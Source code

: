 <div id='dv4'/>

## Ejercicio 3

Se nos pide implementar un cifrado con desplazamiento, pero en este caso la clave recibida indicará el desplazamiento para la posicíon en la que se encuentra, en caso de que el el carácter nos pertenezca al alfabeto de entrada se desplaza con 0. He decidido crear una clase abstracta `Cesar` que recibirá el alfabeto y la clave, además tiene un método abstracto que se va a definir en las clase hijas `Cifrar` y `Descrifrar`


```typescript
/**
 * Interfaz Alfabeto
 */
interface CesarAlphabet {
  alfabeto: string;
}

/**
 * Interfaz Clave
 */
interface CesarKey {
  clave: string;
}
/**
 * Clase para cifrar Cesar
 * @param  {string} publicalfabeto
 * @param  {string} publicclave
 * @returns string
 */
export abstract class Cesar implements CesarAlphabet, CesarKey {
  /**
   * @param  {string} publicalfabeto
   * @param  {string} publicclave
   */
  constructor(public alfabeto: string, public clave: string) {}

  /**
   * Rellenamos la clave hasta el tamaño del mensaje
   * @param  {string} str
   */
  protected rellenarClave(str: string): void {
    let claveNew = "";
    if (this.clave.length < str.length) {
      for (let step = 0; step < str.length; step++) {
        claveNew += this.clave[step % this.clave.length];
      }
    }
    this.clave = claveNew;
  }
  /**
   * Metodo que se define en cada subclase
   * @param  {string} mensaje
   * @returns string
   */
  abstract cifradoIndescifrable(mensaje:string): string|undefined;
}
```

--------------------------------------------------

(What you will do):
Repeat each record word for word. Do not leave any out.

(Response):
Source code

: <div id='dv4'/>

## Ejercicio 3

Se nos pide implementar un cifrado con desplazamiento, pero en este caso la clave recibida indicará el desplazamiento para la posicíon en la que se encuentra, en caso de que el el carácter nos pertenezca al alfabeto de entrada se desplaza con 0. He decidido crear una clase abstracta `Cesar` que recibirá el alfabeto y la clave, además tiene un método abstracto que se va a definir en las clase hijas `Cifrar` y `Descrifrar`


```typescript
/**
 * Interfaz Alfabeto
 */
interface CesarAlphabet {
  alfabeto: string;
}

/**
 * Interfaz Clave
 */
interface CesarKey {
  clave: string;
}
/**
 * Clase para cifrar Cesar
 * @param  {string} publicalfabeto
 * @param  {string} publicclave
 * @returns string
 */
export abstract class Cesar implements CesarAlphabet, CesarKey {
  /**
   * @param  {string} publicalfabeto
   * @param  {string} publicclave
   */
  constructor(public alfabeto: string, public clave: string) {}

  /**
   * Rellenamos la clave hasta el tamaño del mensaje
   * @param  {string} str
   */
  protected rellenarClave(str: string): void {
    let claveNew = "";
    if (this.clave.length < str.length) {
      for (let step = 0; step < str.length; step++) {
        claveNew += this.clave[step % this.clave.length];
      }
    }
    this.clave = claveNew;
  }
  /**
   * Metodo que se define en cada subclase
   * @param  {string} mensaje
   * @returns string
   */
  abstract cifradoIndescifrable(mensaje:string): string|undefined;
}
```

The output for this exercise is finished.